Work required:
The whole listing below is to be copied exactly.

Data:
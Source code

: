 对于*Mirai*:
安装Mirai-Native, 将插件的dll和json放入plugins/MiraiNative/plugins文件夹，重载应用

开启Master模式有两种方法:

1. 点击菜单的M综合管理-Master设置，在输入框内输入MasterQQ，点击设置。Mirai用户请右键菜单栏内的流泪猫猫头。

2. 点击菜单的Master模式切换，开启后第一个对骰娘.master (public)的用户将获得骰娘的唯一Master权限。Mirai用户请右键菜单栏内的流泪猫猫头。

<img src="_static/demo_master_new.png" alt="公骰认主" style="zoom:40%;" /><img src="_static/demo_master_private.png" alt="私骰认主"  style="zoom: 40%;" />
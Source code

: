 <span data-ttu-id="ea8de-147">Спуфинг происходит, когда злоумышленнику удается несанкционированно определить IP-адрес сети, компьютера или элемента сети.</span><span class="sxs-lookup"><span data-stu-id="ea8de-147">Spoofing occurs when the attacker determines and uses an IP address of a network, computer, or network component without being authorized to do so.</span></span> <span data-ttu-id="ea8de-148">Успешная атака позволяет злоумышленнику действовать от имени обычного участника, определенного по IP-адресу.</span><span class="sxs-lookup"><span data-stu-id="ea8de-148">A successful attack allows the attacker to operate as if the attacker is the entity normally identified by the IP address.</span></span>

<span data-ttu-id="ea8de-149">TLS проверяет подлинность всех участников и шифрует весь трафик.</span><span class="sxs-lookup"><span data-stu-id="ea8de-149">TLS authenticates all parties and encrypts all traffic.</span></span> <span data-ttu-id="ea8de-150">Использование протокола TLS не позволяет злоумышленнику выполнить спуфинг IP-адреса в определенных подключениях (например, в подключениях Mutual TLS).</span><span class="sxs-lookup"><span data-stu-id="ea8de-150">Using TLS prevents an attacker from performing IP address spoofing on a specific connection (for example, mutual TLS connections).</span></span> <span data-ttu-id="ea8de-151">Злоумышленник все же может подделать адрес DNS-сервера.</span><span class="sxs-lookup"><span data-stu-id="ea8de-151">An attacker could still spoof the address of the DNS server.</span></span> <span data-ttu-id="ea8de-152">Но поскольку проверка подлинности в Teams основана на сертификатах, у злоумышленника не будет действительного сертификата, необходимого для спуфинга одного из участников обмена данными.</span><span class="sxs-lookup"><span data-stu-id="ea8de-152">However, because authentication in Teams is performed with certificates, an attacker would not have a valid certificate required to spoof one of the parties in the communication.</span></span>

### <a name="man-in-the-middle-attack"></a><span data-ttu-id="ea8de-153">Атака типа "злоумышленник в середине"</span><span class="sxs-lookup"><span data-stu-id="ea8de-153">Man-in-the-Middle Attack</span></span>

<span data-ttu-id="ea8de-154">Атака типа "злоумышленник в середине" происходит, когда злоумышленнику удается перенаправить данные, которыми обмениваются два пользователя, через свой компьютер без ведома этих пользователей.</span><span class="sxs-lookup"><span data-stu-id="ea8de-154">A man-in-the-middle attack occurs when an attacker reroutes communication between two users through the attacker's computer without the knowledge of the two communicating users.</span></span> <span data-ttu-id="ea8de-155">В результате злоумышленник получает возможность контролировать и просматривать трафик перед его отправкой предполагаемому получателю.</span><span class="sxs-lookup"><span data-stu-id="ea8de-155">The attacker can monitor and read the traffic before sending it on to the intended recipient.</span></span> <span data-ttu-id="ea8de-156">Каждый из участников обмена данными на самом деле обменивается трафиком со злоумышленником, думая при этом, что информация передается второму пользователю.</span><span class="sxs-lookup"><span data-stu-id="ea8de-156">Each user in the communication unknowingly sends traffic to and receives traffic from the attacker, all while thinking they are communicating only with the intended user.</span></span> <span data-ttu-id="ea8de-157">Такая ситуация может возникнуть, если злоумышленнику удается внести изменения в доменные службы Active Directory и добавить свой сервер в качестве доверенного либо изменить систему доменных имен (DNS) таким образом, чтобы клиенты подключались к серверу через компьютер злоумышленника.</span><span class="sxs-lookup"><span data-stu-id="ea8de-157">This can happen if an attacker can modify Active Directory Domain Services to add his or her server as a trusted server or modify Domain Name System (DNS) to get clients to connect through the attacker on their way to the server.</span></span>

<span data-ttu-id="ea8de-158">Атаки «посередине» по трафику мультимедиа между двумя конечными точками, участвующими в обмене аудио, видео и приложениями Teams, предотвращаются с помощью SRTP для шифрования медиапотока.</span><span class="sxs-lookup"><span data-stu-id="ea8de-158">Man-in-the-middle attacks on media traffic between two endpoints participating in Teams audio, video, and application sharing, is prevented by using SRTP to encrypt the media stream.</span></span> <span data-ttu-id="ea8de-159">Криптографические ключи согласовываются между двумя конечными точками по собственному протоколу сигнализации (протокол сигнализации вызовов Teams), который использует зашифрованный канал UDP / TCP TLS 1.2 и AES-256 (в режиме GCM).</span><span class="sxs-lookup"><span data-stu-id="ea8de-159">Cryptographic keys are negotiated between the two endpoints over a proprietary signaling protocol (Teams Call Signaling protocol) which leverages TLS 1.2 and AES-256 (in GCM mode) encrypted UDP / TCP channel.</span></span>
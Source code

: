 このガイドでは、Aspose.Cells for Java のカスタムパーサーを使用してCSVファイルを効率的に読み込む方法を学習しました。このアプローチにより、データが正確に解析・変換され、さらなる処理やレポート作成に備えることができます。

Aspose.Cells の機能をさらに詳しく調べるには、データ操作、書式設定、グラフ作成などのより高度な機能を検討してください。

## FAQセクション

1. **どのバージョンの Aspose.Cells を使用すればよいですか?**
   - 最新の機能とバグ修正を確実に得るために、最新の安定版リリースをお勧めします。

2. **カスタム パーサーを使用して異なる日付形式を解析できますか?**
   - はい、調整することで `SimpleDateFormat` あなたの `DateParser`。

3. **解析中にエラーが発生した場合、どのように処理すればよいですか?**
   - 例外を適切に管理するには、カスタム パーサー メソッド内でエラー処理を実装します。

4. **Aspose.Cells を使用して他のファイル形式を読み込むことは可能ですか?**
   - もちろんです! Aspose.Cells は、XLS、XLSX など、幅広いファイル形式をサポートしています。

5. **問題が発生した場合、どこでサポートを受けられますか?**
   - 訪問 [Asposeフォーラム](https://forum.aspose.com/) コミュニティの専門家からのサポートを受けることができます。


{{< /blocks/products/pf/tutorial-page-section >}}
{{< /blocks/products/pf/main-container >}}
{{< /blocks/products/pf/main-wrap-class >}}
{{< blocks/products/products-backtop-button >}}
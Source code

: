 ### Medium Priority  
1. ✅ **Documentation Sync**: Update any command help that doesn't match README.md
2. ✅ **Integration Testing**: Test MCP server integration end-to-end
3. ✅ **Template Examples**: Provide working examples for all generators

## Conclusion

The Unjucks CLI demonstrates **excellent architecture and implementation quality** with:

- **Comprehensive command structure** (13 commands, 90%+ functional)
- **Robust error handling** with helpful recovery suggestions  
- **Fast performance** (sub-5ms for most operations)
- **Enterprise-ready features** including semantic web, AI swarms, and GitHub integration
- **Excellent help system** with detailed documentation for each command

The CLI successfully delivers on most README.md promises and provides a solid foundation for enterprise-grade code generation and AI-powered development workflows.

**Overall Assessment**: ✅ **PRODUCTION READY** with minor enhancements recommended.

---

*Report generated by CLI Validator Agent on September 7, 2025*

Output below:
Source code

: 对于*Mirai*:
安装Mirai-Native, 将插件的dll和json放入plugins/MiraiNative/plugins文件夹，重载应用

开启Master模式有两种方法:

1. 点击菜单的M综合管理-Master设置，在输入框内输入MasterQQ，点击设置。Mirai用户请右键菜单栏内的流泪猫猫头。

2. 点击菜单的Master模式切换，开启后第一个对骰娘.master (public)的用户将获得骰娘的唯一Master权限。Mirai用户请右键菜单栏内的流泪猫猫头。

<img src="_static/demo_master_new.png" alt="公骰认主" style="zoom:40%;" /><img src="_static/demo_master_private.png" alt="私骰认主"  style="zoom: 40%;" />
Source code

: <span data-ttu-id="ea8de-147">Спуфинг происходит, когда злоумышленнику удается несанкционированно определить IP-адрес сети, компьютера или элемента сети.</span><span class="sxs-lookup"><span data-stu-id="ea8de-147">Spoofing occurs when the attacker determines and uses an IP address of a network, computer, or network component without being authorized to do so.</span></span> <span data-ttu-id="ea8de-148">Успешная атака позволяет злоумышленнику действовать от имени обычного участника, определенного по IP-адресу.</span><span class="sxs-lookup"><span data-stu-id="ea8de-148">A successful attack allows the attacker to operate as if the attacker is the entity normally identified by the IP address.</span></span>

<span data-ttu-id="ea8de-149">TLS проверяет подлинность всех участников и шифрует весь трафик.</span><span class="sxs-lookup"><span data-stu-id="ea8de-149">TLS authenticates all parties and encrypts all traffic.</span></span> <span data-ttu-id="ea8de-150">Использование протокола TLS не позволяет злоумышленнику выполнить спуфинг IP-адреса в определенных подключениях (например, в подключениях Mutual TLS).</span><span class="sxs-lookup"><span data-stu-id="ea8de-150">Using TLS prevents an attacker from performing IP address spoofing on a specific connection (for example, mutual TLS connections).</span></span> <span data-ttu-id="ea8de-151">Злоумышленник все же может подделать адрес DNS-сервера.</span><span class="sxs-lookup"><span data-stu-id="ea8de-151">An attacker could still spoof the address of the DNS server.</span></span> <span data-ttu-id="ea8de-152">Но поскольку проверка подлинности в Teams основана на сертификатах, у злоумышленника не будет действительного сертификата, необходимого для спуфинга одного из участников обмена данными.</span><span class="sxs-lookup"><span data-stu-id="ea8de-152">However, because authentication in Teams is performed with certificates, an attacker would not have a valid certificate required to spoof one of the parties in the communication.</span></span>

### <a name="man-in-the-middle-attack"></a><span data-ttu-id="ea8de-153">Атака типа "злоумышленник в середине"</span><span class="sxs-lookup"><span data-stu-id="ea8de-153">Man-in-the-Middle Attack</span></span>

<span data-ttu-id="ea8de-154">Атака типа "злоумышленник в середине" происходит, когда злоумышленнику удается перенаправить данные, которыми обмениваются два пользователя, через свой компьютер без ведома этих пользователей.</span><span class="sxs-lookup"><span data-stu-id="ea8de-154">A man-in-the-middle attack occurs when an attacker reroutes communication between two users through the attacker's computer without the knowledge of the two communicating users.</span></span> <span data-ttu-id="ea8de-155">В результате злоумышленник получает возможность контролировать и просматривать трафик перед его отправкой предполагаемому получателю.</span><span class="sxs-lookup"><span data-stu-id="ea8de-155">The attacker can monitor and read the traffic before sending it on to the intended recipient.</span></span> <span data-ttu-id="ea8de-156">Каждый из участников обмена данными на самом деле обменивается трафиком со злоумышленником, думая при этом, что информация передается второму пользователю.</span><span class="sxs-lookup"><span data-stu-id="ea8de-156">Each user in the communication unknowingly sends traffic to and receives traffic from the attacker, all while thinking they are communicating only with the intended user.</span></span> <span data-ttu-id="ea8de-157">Такая ситуация может возникнуть, если злоумышленнику удается внести изменения в доменные службы Active Directory и добавить свой сервер в качестве доверенного либо изменить систему доменных имен (DNS) таким образом, чтобы клиенты подключались к серверу через компьютер злоумышленника.</span><span class="sxs-lookup"><span data-stu-id="ea8de-157">This can happen if an attacker can modify Active Directory Domain Services to add his or her server as a trusted server or modify Domain Name System (DNS) to get clients to connect through the attacker on their way to the server.</span></span>

<span data-ttu-id="ea8de-158">Атаки «посередине» по трафику мультимедиа между двумя конечными точками, участвующими в обмене аудио, видео и приложениями Teams, предотвращаются с помощью SRTP для шифрования медиапотока.</span><span class="sxs-lookup"><span data-stu-id="ea8de-158">Man-in-the-middle attacks on media traffic between two endpoints participating in Teams audio, video, and application sharing, is prevented by using SRTP to encrypt the media stream.</span></span> <span data-ttu-id="ea8de-159">Криптографические ключи согласовываются между двумя конечными точками по собственному протоколу сигнализации (протокол сигнализации вызовов Teams), который использует зашифрованный канал UDP / TCP TLS 1.2 и AES-256 (в режиме GCM).</span><span class="sxs-lookup"><span data-stu-id="ea8de-159">Cryptographic keys are negotiated between the two endpoints over a proprietary signaling protocol (Teams Call Signaling protocol) which leverages TLS 1.2 and AES-256 (in GCM mode) encrypted UDP / TCP channel.</span></span>
Source code

: このガイドでは、Aspose.Cells for Java のカスタムパーサーを使用してCSVファイルを効率的に読み込む方法を学習しました。このアプローチにより、データが正確に解析・変換され、さらなる処理やレポート作成に備えることができます。

Aspose.Cells の機能をさらに詳しく調べるには、データ操作、書式設定、グラフ作成などのより高度な機能を検討してください。

## FAQセクション

1. **どのバージョンの Aspose.Cells を使用すればよいですか?**
   - 最新の機能とバグ修正を確実に得るために、最新の安定版リリースをお勧めします。

2. **カスタム パーサーを使用して異なる日付形式を解析できますか?**
   - はい、調整することで `SimpleDateFormat` あなたの `DateParser`。

3. **解析中にエラーが発生した場合、どのように処理すればよいですか?**
   - 例外を適切に管理するには、カスタム パーサー メソッド内でエラー処理を実装します。

4. **Aspose.Cells を使用して他のファイル形式を読み込むことは可能ですか?**
   - もちろんです! Aspose.Cells は、XLS、XLSX など、幅広いファイル形式をサポートしています。

5. **問題が発生した場合、どこでサポートを受けられますか?**
   - 訪問 [Asposeフォーラム](https://forum.aspose.com/) コミュニティの専門家からのサポートを受けることができます。


{{< /blocks/products/pf/tutorial-page-section >}}
{{< /blocks/products/pf/main-container >}}
{{< /blocks/products/pf/main-wrap-class >}}
{{< blocks/products/products-backtop-button >}}
Source code

: ### Medium Priority  
1. ✅ **Documentation Sync**: Update any command help that doesn't match README.md
2. ✅ **Integration Testing**: Test MCP server integration end-to-end
3. ✅ **Template Examples**: Provide working examples for all generators

## Conclusion

The Unjucks CLI demonstrates **excellent architecture and implementation quality** with:

- **Comprehensive command structure** (13 commands, 90%+ functional)
- **Robust error handling** with helpful recovery suggestions  
- **Fast performance** (sub-5ms for most operations)
- **Enterprise-ready features** including semantic web, AI swarms, and GitHub integration
- **Excellent help system** with detailed documentation for each command

The CLI successfully delivers on most README.md promises and provides a solid foundation for enterprise-grade code generation and AI-powered development workflows.

**Overall Assessment**: ✅ **PRODUCTION READY** with minor enhancements recommended.

---

*Report generated by CLI Validator Agent on September 7, 2025*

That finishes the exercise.